::: DATA RECORDS

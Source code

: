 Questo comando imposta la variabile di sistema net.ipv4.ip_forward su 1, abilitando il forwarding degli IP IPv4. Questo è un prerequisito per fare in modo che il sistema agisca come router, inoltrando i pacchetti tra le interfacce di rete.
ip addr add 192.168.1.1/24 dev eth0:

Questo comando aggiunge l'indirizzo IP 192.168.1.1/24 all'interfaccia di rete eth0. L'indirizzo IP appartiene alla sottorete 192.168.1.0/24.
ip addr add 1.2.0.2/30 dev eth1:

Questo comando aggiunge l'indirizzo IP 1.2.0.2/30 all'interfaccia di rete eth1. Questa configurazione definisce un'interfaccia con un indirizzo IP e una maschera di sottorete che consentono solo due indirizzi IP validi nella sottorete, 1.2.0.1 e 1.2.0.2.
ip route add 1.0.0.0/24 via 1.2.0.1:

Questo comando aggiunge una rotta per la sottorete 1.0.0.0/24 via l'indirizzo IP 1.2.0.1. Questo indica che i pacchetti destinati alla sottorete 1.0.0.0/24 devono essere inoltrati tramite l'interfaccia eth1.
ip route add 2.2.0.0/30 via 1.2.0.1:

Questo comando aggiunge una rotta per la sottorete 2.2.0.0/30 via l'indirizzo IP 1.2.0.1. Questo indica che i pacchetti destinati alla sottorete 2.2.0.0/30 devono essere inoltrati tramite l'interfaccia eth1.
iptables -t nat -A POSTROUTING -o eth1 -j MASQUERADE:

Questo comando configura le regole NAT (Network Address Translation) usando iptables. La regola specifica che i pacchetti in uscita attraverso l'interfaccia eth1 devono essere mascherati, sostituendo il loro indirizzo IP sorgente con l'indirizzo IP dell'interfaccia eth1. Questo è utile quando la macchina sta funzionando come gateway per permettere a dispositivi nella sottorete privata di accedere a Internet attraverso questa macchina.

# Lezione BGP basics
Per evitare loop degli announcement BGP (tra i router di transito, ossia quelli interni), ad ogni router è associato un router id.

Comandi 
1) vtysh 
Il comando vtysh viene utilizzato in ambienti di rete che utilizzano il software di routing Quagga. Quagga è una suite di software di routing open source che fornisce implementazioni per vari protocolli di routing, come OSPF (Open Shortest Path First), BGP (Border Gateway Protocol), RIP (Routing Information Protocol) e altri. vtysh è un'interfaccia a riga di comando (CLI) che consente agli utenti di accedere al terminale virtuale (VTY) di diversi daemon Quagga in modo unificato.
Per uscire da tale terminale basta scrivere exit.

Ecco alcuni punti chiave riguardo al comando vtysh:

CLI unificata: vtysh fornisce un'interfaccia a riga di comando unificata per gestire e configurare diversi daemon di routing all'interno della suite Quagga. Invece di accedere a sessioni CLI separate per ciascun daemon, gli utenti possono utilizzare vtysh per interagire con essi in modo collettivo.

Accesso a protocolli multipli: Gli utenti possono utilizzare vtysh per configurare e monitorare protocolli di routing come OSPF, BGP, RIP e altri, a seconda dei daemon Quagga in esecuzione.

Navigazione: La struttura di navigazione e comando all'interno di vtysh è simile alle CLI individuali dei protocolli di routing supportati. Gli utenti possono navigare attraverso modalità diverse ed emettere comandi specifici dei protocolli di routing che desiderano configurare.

::::::

Everything from the first line above through the line that contains "ip addr add 192.168.1.1/24" should be duplicated exactly, please, and nothing beyond it.

Source code

: Questo comando imposta la variabile di sistema net.ipv4.ip_forward su 1, abilitando il forwarding degli IP IPv4. Questo è un prerequisito per fare in modo che il sistema agisca come router, inoltrando i pacchetti tra le interfacce di rete.
ip addr add 192.168.1.1/24 dev eth0:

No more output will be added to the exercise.